Listen to your body while running. Nausea and light headedness, cramping, irritability, dry & flushed/red skin, low urine output &/or dark urine, or a body that stops sweating is showing critical signs of stress. STOP running and cool off in the shade while getting help. Your body knows more than you do & heatstroke can kill you. Body Temps of 102-104 are survivable with emergency assistance while 107 will be critical but do not pull out a thermometer and read it. Instead remember that the longer someone is at a high temperature the more severe the long term effects. Chill immediately.

Remember that heat injuries affect the “level of consciousness” first. If your running partner seems unaware, confused or more combative than usual it may be the first sign of a problem.

Remember the “chill vest” you saw in the Beijing Olympics? Think about a run that includes a spin through the sprinkler, dip in the stream, or a shower every other lap. Try to keep your shoes dry to prevent blisters but keep your core temperature low so that the blood used to power your legs is not reallocated to cooling your body.

This low core temp concept is another strong argument for going out slow. You need to do your fast running, if any, closer to the end of your workout so that you can then cool down properly. Fast running early will leave you hotter and more sluggish throughout the workout.

Running very early or very late in the day is a big help. Consider night runs with reflectors and a flashlight as one way to beat the heat. Our area has several parks and a bike trail where you can run cool and not be concerned with traffic. While mornings may see the highest humidity levels, temperatures are lower and so the heat index is tolerable for many. Notice that many desert cultures cover themselves completely with light colors and loose clothing that allows air circulation.
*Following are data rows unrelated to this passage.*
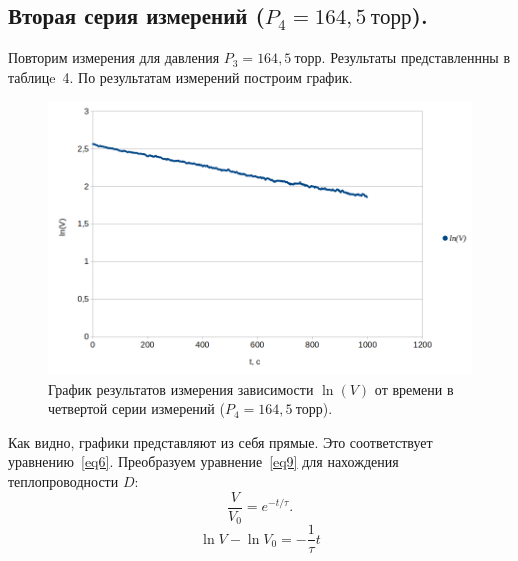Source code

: \documentclass[a4paper,11pt]{article}
\begin{document}
\subsection{Вторая серия измерений ($P_{4} = 164,5\ торр$).}
Повторим измерения для давления $P_{3} = 164,5\ торр$. Результаты представленнны в таблицe~4.
По результатам измерений построим график.
\begin{figure}[h!]\label{fig:img4}
  \centering
  \includegraphics[scale = 0.4125]{graph4.png}
  \caption{График результатов измерения зависимости $\ln(V)$ от времени в четвертой серии измерений ($P_{4} = 164,5\ торр$).}
\end{figure}
Как видно, графики представляют из себя прямые. Это соответствует уравнению~\ref{eq6}. Преобразуем уравнение~\ref{eq9} для нахождения теплопроводности $D$:
\[\frac{V}{V_{0}} = e^{-t/\tau}.\]
\[\ln V - \ln V_{0} = -\frac{1}{\tau} t\]
\end{document}
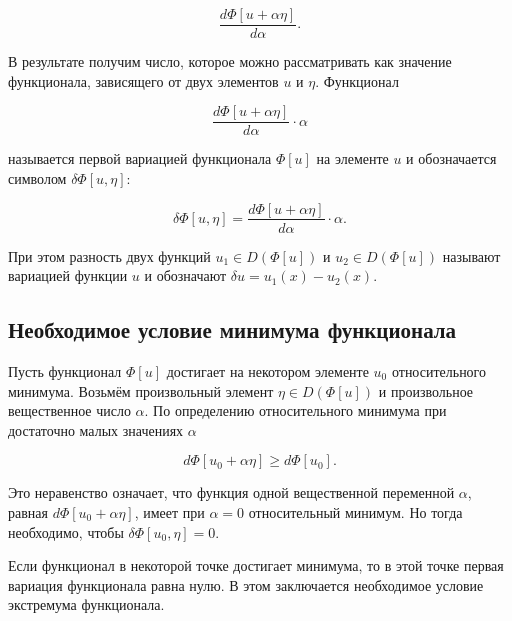 \documentclass{article}
\begin{document}
\begin{displaymath}
    \frac{d\Phi[u + \alpha \eta]}{d\alpha}.
\end{displaymath}

\noindent В результате получим число, которое можно рассматривать как значение функционала, зависящего от двух элементов $u$ и $\eta$. Функционал

\begin{displaymath}
    \frac{d\Phi[u + \alpha \eta]}{d\alpha} \cdot \alpha
\end{displaymath}

\noindent называется первой вариацией функционала $\Phi[u]$ на элементе $u$ и обозначается символом $\delta \Phi[u, \eta]$:

\begin{displaymath}
     \delta \Phi[u, \eta] = \frac{d\Phi[u + \alpha \eta]}{d\alpha} \cdot \alpha.
\end{displaymath}

\noindent При этом разность двух функций $u_{1} \in D(\Phi[u])$ и $u_{2} \in D(\Phi[u])$ называют вариацией функции $u$ и обозначают $\delta u = u_{1}(x) - u_{2}(x)$.


\subsection{Необходимое условие минимума функционала}\label{sub_section_minimum_conditions}

Пусть функционал $\Phi[u]$ достигает на некотором элементе $u_{0}$ относительного минимума. Возьмём произвольный элемент $\eta \in D(\Phi[u])$ и произвольное вещественное число $\alpha$. По определению относительного минимума при достаточно малых значениях $\alpha$

\begin{displaymath}
     d\Phi[u_{0} + \alpha\eta] \geq d\Phi[u_{0}].
\end{displaymath}

\noindent Это неравенство означает, что функция одной вещественной переменной $\alpha$, равная $d\Phi[u_{0} + \alpha\eta]$, имеет при $\alpha = 0$ относительный минимум. Но тогда необходимо, чтобы  $\delta \Phi[u_{0}, \eta] = 0$.

\begin{warn}[Важно!]
	Если функционал в некоторой точке достигает минимума, то в этой точке первая вариация функционала равна нулю. В этом заключается необходимое условие экстремума функционала.
\end{warn}
\end{document}
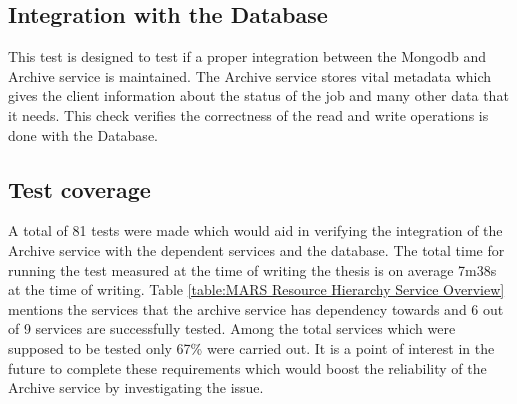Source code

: \subsection{Integration with the Database}
This test is designed to test if a proper integration between the Mongodb and Archive service is maintained. The Archive service stores vital metadata
which gives the client information about the status of the job and many other data that it needs. This check verifies the correctness of the read and write 
operations is done with the Database. 

\subsection{Test coverage}
A total of 81 tests were made which would aid in verifying the integration of the Archive service with the dependent services and the database. The 
total time for running the test measured at the time of writing the thesis is on average 7m38s at the time of writing. Table \ref{table:MARS Resource Hierarchy Service Overview}
mentions the services that the archive service has dependency towards and 6 out of 9 services are successfully tested. Among the total services 
which were supposed to be tested only 67\%  were carried out. It is a point of interest in the future to complete these requirements which would boost the
reliability of the Archive service by investigating the issue. 
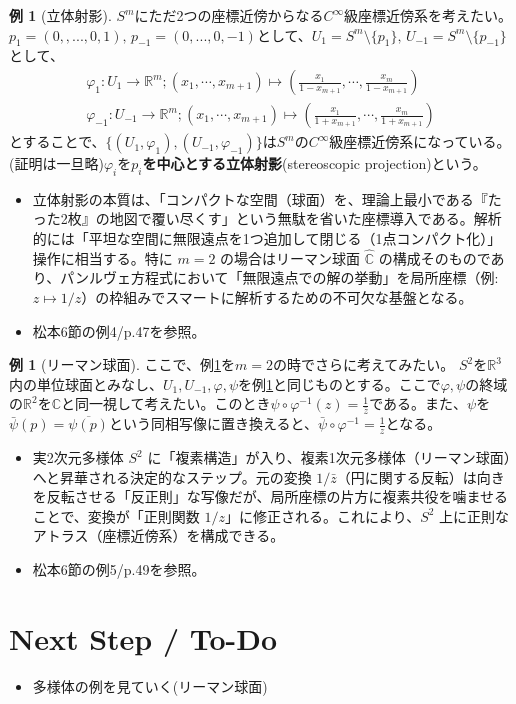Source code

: \documentclass[paper=a4, fontsize=11pt]{jlreq} %
\theoremstyle{definition}
\newtheorem{example}[theorem]{例}
\begin{document}
\begin{example}[立体射影]\label{stereo_proj}
    $S^{m}$にただ2つの座標近傍からなる$C^{\infty}$級座標近傍系を考えたい。
    $p_{1}=(0,,...,0,1),\,p_{-1}=(0,...,0,-1)$として、$U_{1}=S^{m}\setminus\{p_{1}\},\,U_{-1}=S^{m}\setminus\{p_{-1}\}$として、
    \begin{gather*}
    \varphi_{1}:U_{1}\to\mathbb{R}^{m};(x_{1},\cdots,x_{m+1})\mapsto(\frac{x_{1}}{1-x_{m+1}},\cdots,\frac{x_{m}}{1-x_{m+1}})\\
    \varphi_{-1}:U_{-1}\to\mathbb{R}^{m};(x_{1},\cdots,x_{m+1})\mapsto(\frac{x_{1}}{1+x_{m+1}},\cdots,\frac{x_{m}}{1+x_{m+1}})
    \end{gather*}
    とすることで、$\{(U_{1},\varphi_{1}),(U_{-1},\varphi_{-1})\}$は$S^{m}$の$C^{\infty}$級座標近傍系になっている。(証明は一旦略)$\varphi_{i}$を\textbf{$p_{i}$を中心とする立体射影}(stereoscopic projection)という。
    \begin{itemize}
        \item[\textbf{Insight:}] 立体射影の本質は、「コンパクトな空間（球面）を、理論上最小である『たった2枚』の地図で覆い尽くす」という無駄を省いた座標導入である。解析的には「平坦な空間に無限遠点を1つ追加して閉じる（1点コンパクト化）」操作に相当する。特に $m=2$ の場合はリーマン球面 $\hat{\mathbb{C}}$ の構成そのものであり、パンルヴェ方程式において「無限遠点での解の挙動」を局所座標（例: $z \mapsto 1/z$）の枠組みでスマートに解析するための不可欠な基盤となる。
        \item[\textbf{Link:}] 松本6節の例4/p.47を参照。
    \end{itemize}
\end{example}

\begin{example}[リーマン球面]
    ここで、例\ref{stereo_proj}を$m=2$の時でさらに考えてみたい。
    $S^{2}$を$\mathbb{R}^{3}$内の単位球面とみなし、$U_{1},U_{-1},\varphi,\psi$を例\ref{stereo_proj}と同じものとする。ここで$\varphi,\psi$の終域の$\mathbb{R}^{2}$を$\mathbb{C}$と同一視して考えたい。このとき$\psi\circ\varphi^{-1}(z)=\frac{1}{\bar{z}}$である。また、$\psi$を$\bar{\psi}(p)=\overline{\psi(p)}$という同相写像に置き換えると、$\bar{\psi}\circ\varphi^{-1}=\frac{1}{z}$となる。
    \begin{itemize}
        \item[\textbf{Insight:}] 実2次元多様体 $S^2$ に「複素構造」が入り、複素1次元多様体（リーマン球面）へと昇華される決定的なステップ。元の変換 $1/\bar{z}$（円に関する反転）は向きを反転させる「反正則」な写像だが、局所座標の片方に複素共役を噛ませることで、変換が「正則関数 $1/z$」に修正される。これにより、$S^2$ 上に正則なアトラス（座標近傍系）を構成できる。
        \item[\textbf{Link:}] 松本6節の例5/p.49を参照。
    \end{itemize}
\end{example}

\section{Next Step / To-Do}
\begin{itemize}
    \item [ ] 多様体の例を見ていく(リーマン球面)
\end{itemize}
\end{document}
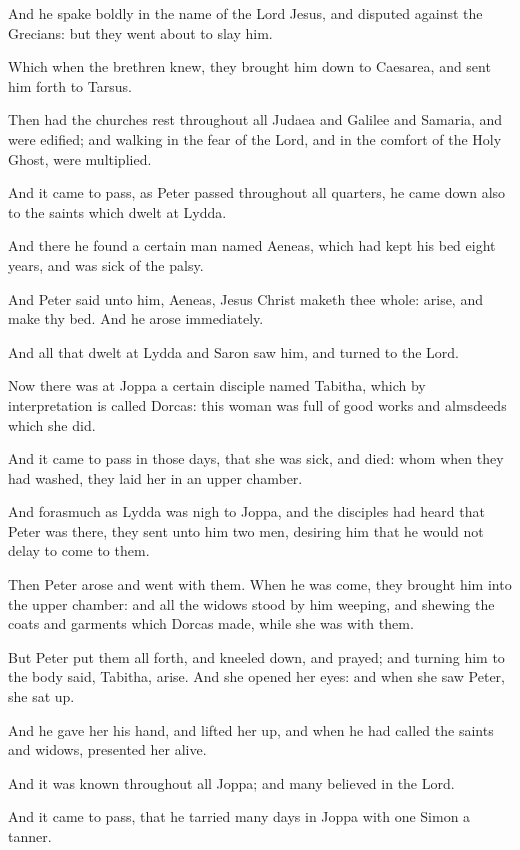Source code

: \Verse And he spake boldly in the name of the Lord Jesus, and disputed against the Grecians: but they went about to slay him.

\Verse Which when the brethren knew, they brought him down to Caesarea, and sent him forth to Tarsus.

\Verse Then had the churches rest throughout all Judaea and Galilee and Samaria, and were edified; and walking in the fear of the Lord, and in the comfort of the Holy Ghost, were multiplied.

\Verse And it came to pass, as Peter passed throughout all quarters, he came down also to the saints which dwelt at Lydda.

\Verse And there he found a certain man named Aeneas, which had kept his bed eight years, and was sick of the palsy.

\Verse And Peter said unto him, Aeneas, Jesus Christ maketh thee whole: arise, and make thy bed. And he arose immediately.

\Verse And all that dwelt at Lydda and Saron saw him, and turned to the Lord.

\Verse Now there was at Joppa a certain disciple named Tabitha, which by interpretation is called Dorcas: this woman was full of good works and almsdeeds which she did.

\Verse And it came to pass in those days, that she was sick, and died: whom when they had washed, they laid her in an upper chamber.

\Verse And forasmuch as Lydda was nigh to Joppa, and the disciples had heard that Peter was there, they sent unto him two men, desiring him that he would not delay to come to them.

\Verse Then Peter arose and went with them. When he was come, they brought him into the upper chamber: and all the widows stood by him weeping, and shewing the coats and garments which Dorcas made, while she was with them.

\Verse But Peter put them all forth, and kneeled down, and prayed; and turning him to the body said, Tabitha, arise. And she opened her eyes: and when she saw Peter, she sat up.

\Verse And he gave her his hand, and lifted her up, and when he had called the saints and widows, presented her alive.

\Verse And it was known throughout all Joppa; and many believed in the Lord.

\Verse And it came to pass, that he tarried many days in Joppa with one Simon a tanner.


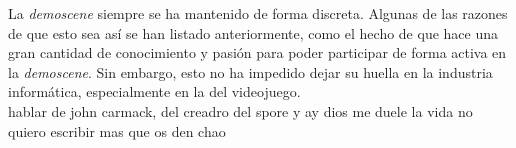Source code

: La \emph{demoscene} siempre se ha mantenido de forma discreta. Algunas de las razones de que esto sea así se han listado anteriormente, como el hecho de que hace una gran cantidad de conocimiento y pasión para poder participar de forma activa en la \emph{demoscene}. Sin embargo, esto no ha impedido dejar su huella en la industria informática, especialmente en la del videojuego.\\

hablar de john carmack, del creadro del spore y ay dios me duele la vida no quiero escribir mas que os den chao







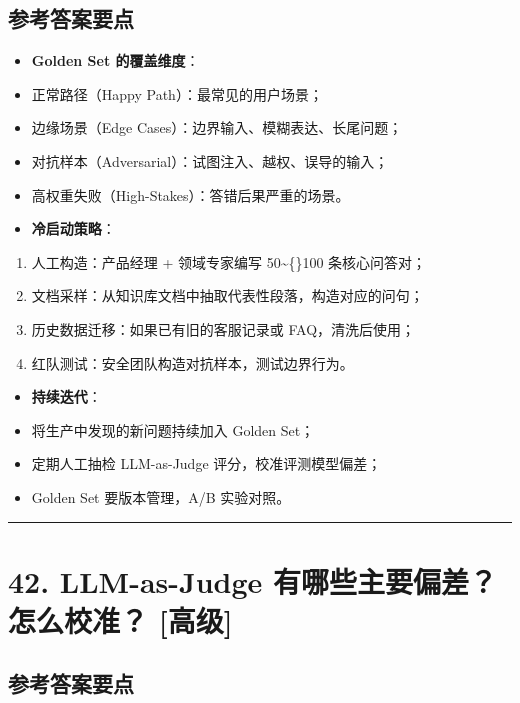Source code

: \documentclass[9pt,a4paper,twocolumn]{ctexart}
\newcommand{\lvgao}{\usebox{\badgegaobox}}
\def\lvgao{[高级]}%
\begin{document}
\subsection*{参考答案要点}

\begin{itemize}[itemsep=1pt, topsep=2pt]
  \item \textbf{Golden Set 的覆盖维度}：
  \item 正常路径（Happy Path）：最常见的用户场景；
  \item 边缘场景（Edge Cases）：边界输入、模糊表达、长尾问题；
  \item 对抗样本（Adversarial）：试图注入、越权、误导的输入；
  \item 高权重失败（High-Stakes）：答错后果严重的场景。
  \item \textbf{冷启动策略}：
\end{itemize}
\begin{enumerate}[itemsep=1pt, topsep=2pt]
  \item 人工构造：产品经理 + 领域专家编写 50\textasciitilde\{\}100 条核心问答对；
  \item 文档采样：从知识库文档中抽取代表性段落，构造对应的问句；
  \item 历史数据迁移：如果已有旧的客服记录或 FAQ，清洗后使用；
  \item 红队测试：安全团队构造对抗样本，测试边界行为。
\end{enumerate}
\begin{itemize}[itemsep=1pt, topsep=2pt]
  \item \textbf{持续迭代}：
  \item 将生产中发现的新问题持续加入 Golden Set；
  \item 定期人工抽检 LLM-as-Judge 评分，校准评测模型偏差；
  \item Golden Set 要版本管理，A/B 实验对照。
\end{itemize}


\vspace{2pt}
\noindent\rule{\columnwidth}{0.3pt}\vspace{2pt}



\section*{42. LLM-as-Judge 有哪些主要偏差？怎么校准？ \lvgao{}}


\subsection*{参考答案要点}
\end{document}
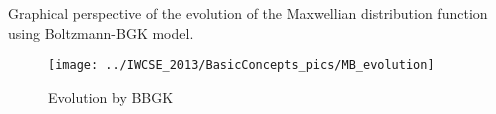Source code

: \begin{frame}
Graphical perspective of the evolution of the Maxwellian distribution function using Boltzmann-BGK model.
\begin{figure}
	\centering
	\texttt{[image: ../IWCSE\_2013/BasicConcepts\_pics/MB\_evolution]}
	\caption{Evolution by BBGK}
	\label{fig:f_evolution}
\end{figure}
\end{frame}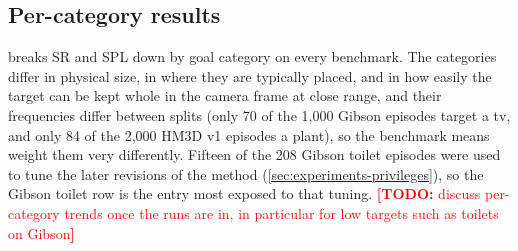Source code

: \documentclass[10pt]{article}
\newcommand{\TODO}[1]{\textcolor{red}{\textbf{[TODO:} #1\textbf{]}}}
\newcommand{\SR}{\textsc{SR}\xspace}
\newcommand{\SPL}{\textsc{SPL}\xspace}
\begin{document}
\subsection{Per-category results}\label{app:additional-category}

 breaks \SR and \SPL down by goal category on every benchmark. The categories differ in physical size, in where they are typically placed, and in how easily the target can be kept whole in the camera frame at close range, and their frequencies differ between splits (only 70 of the 1{,}000 Gibson episodes target a tv, and only 84 of the 2{,}000 HM3D v1 episodes a plant), so the benchmark means weight them very differently. Fifteen of the 208 Gibson toilet episodes were used to tune the later revisions of the method (\cref{sec:experiments-privileges}), so the Gibson toilet row is the entry most exposed to that tuning. \TODO{discuss per-category trends once the runs are in, in particular for low targets such as toilets on Gibson}
\end{document}
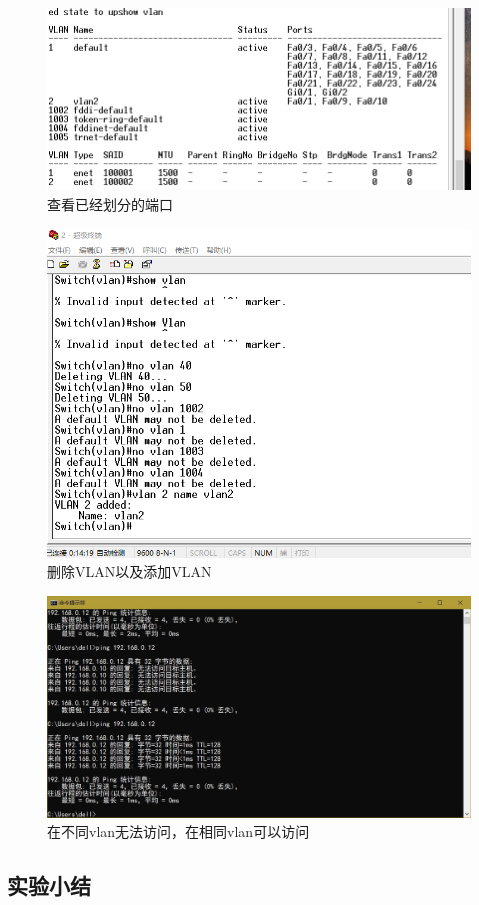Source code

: \documentclass[lang=cn,11pt,a4paper,cite=authoryear]{elegantpaper}
\begin{document}
\begin{figure}[htbp]
	\centering
	\includegraphics[width=0.7\linewidth]{image/vlan2}
	\caption{查看已经划分的端口}
	\label{fig:vlan2}
\end{figure}

\begin{figure}[htbp]
	\centering
	\includegraphics[width=0.7\linewidth]{image/vlan3}
	\caption{删除VLAN以及添加VLAN}
	\label{fig:vlan3}
\end{figure}


\begin{figure}[htbp]
	\centering
	\includegraphics[width=0.7\linewidth]{image/在不同vlan无法访问，在相同vlan可以访问}
	\caption{在不同vlan无法访问，在相同vlan可以访问}
	\label{fig:vlanvlan}
\end{figure}



\subsection{实验小结}
\end{document}
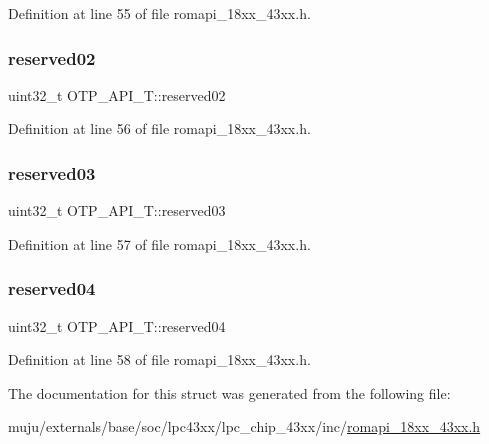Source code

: Definition at line 55 of file romapi\+\_\+18xx\+\_\+43xx.\+h.

\mbox{\label{struct_o_t_p___a_p_i___t_a3e4f749ab03c9fd961c90e0741002e8d}} 
\subsubsection{\texorpdfstring{reserved02}{reserved02}}
{\footnotesize\ttfamily uint32\+\_\+t O\+T\+P\+\_\+\+A\+P\+I\+\_\+\+T\+::reserved02}



Definition at line 56 of file romapi\+\_\+18xx\+\_\+43xx.\+h.

\mbox{\label{struct_o_t_p___a_p_i___t_aaac0cb79bf1f4f7ee2d7099a893646ca}} 
\subsubsection{\texorpdfstring{reserved03}{reserved03}}
{\footnotesize\ttfamily uint32\+\_\+t O\+T\+P\+\_\+\+A\+P\+I\+\_\+\+T\+::reserved03}



Definition at line 57 of file romapi\+\_\+18xx\+\_\+43xx.\+h.

\mbox{\label{struct_o_t_p___a_p_i___t_a27a448718c0d46bd60f41d4fe9c77c17}} 
\subsubsection{\texorpdfstring{reserved04}{reserved04}}
{\footnotesize\ttfamily uint32\+\_\+t O\+T\+P\+\_\+\+A\+P\+I\+\_\+\+T\+::reserved04}



Definition at line 58 of file romapi\+\_\+18xx\+\_\+43xx.\+h.



The documentation for this struct was generated from the following file\+:\begin{DoxyCompactItemize}
\item 
muju/externals/base/soc/lpc43xx/lpc\+\_\+chip\+\_\+43xx/inc/\hyperlink{romapi__18xx__43xx_8h}{romapi\+\_\+18xx\+\_\+43xx.\+h}\end{DoxyCompactItemize}

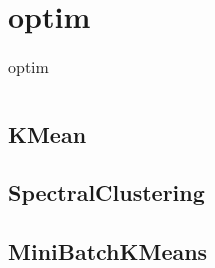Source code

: \chapter{optim\label{optim}}
\begin{table}
    \centering
    \caption{optim}
    \begin{tabular}{lll}
        \hline
        \nameref{KMean} & \nameref{SpectralClustering} & \nameref{MiniBatchKMeans} \\
        \hline
    \end{tabular}
\end{table}
\section{KMean\label{KMean}}
\section{SpectralClustering\label{SpectralClustering}}
\section{MiniBatchKMeans\label{MiniBatchKMeans}}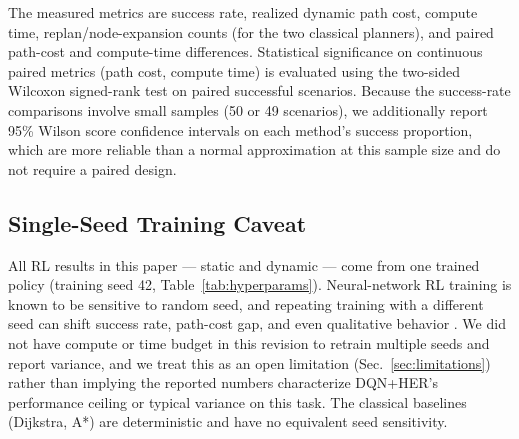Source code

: The measured metrics are success rate, realized dynamic path cost, compute time, replan/node-expansion counts (for the two classical planners), and paired path-cost and compute-time differences. Statistical significance on continuous paired metrics (path cost, compute time) is evaluated using the two-sided Wilcoxon signed-rank test on paired successful scenarios. Because the success-rate comparisons involve small samples (50 or 49 scenarios), we additionally report 95\% Wilson score confidence intervals \cite{wilson1927interval} on each method's success proportion, which are more reliable than a normal approximation at this sample size and do not require a paired design.

\subsection{Single-Seed Training Caveat}

All RL results in this paper --- static and dynamic --- come from one trained policy (training seed 42, Table~\ref{tab:hyperparams}). Neural-network RL training is known to be sensitive to random seed, and repeating training with a different seed can shift success rate, path-cost gap, and even qualitative behavior \cite{henderson2018deep}. We did not have compute or time budget in this revision to retrain multiple seeds and report variance, and we treat this as an open limitation (Sec.~\ref{sec:limitations}) rather than implying the reported numbers characterize DQN+HER's performance ceiling or typical variance on this task. The classical baselines (Dijkstra, A*) are deterministic and have no equivalent seed sensitivity.
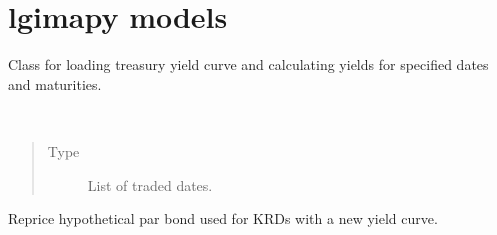 \documentclass[letterpaper,10pt,english]{report}
\begin{document}
\chapter{lgimapy models}
\label{\detokenize{index:module-lgimapy.models}}\label{\detokenize{index:lgimapy-models}}

\begin{fulllineitems}
\label{\detokenize{index:lgimapy.models.TreasuryCurve}}
Class for loading treasury yield curve and calculating yields
for specified dates and maturities.

\begin{fulllineitems}
\label{\detokenize{index:lgimapy.models.TreasuryCurve.trade_dates}}~\begin{quote}\begin{description}
\item[{Type}] \leavevmode
List of traded dates.

\end{description}\end{quote}

\end{fulllineitems}



\begin{fulllineitems}
\end{fulllineitems}


\begin{fulllineitems}
\label{\detokenize{index:lgimapy.models.TreasuryCurve.get_KRD_total_returns}}
Reprice hypothetical par bond used for
KRDs with a new yield curve.


\end{fulllineitems}
\end{fulllineitems}
\end{document}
If you choose to bare the skin to speed cooling, wear your sunscreen.

Conduction cooling: many folks freeze a hat or bandanna and wear it to provide additional cooling. Some even stash a cooler out on the route for a second frozen hat or ice water. Dumping one cup of cold water over your head while drinking the other at aid stations may help. Choose shady routes and plan to slow down; one study has shown that 54 degrees is perfect for running and that we can expect each 7 degree increase above this temperature to slow runners one minute/mile.

HEAT INDEX the NWS provides these numbers for reference – when temperature & humidity meet or exceed these combinations you need to find a treadmill in the AC. Again our area has several great facilities for air-conditioned running and both enjoy brand new treadmills.
Temp Humidity

86 90
88 80
90 70
92 60
94 55
96 45
98 40

Research has shown that you can absorb as much as one liter/hour of fluid. Your minimum daily allowance of fluids is 8-10 glasses a day (64oz) but 128oz is even better for runners or folks who engage in an hour or more of exercise daily. You can “pre-hydrate” yourself on days you know you are running in the heat which is preventative because you can, after adapting to the heat, easily sweat 2 liters/hour during heavy exertion. You will benefit from the additional fluid volume for cooling the body as long as you do not drink more than you can absorb right before a run, which may lead to sloshing while you run. As long as you are eating a normal diet you will not need additional salt or electrolytes to adapt to heat and added salt may prove to be a stressor. Keep it simple with water and it’s cheaper – as well as always available. Sugars generally slow the absorption of fluids so while some may need sweeteners/drink mix to make water appealing to drink – be careful not to create a problem with gastric emptying pre-run.

Think about a water bottle, hydration pack, fanny pack or fuel belt that you can use to carry fluids during these very hot months. I do not target a lot of gear recommendations because every one likes their own style on this kind of thing, but something to keep you hydrated will make your runs safer and more enjoyable.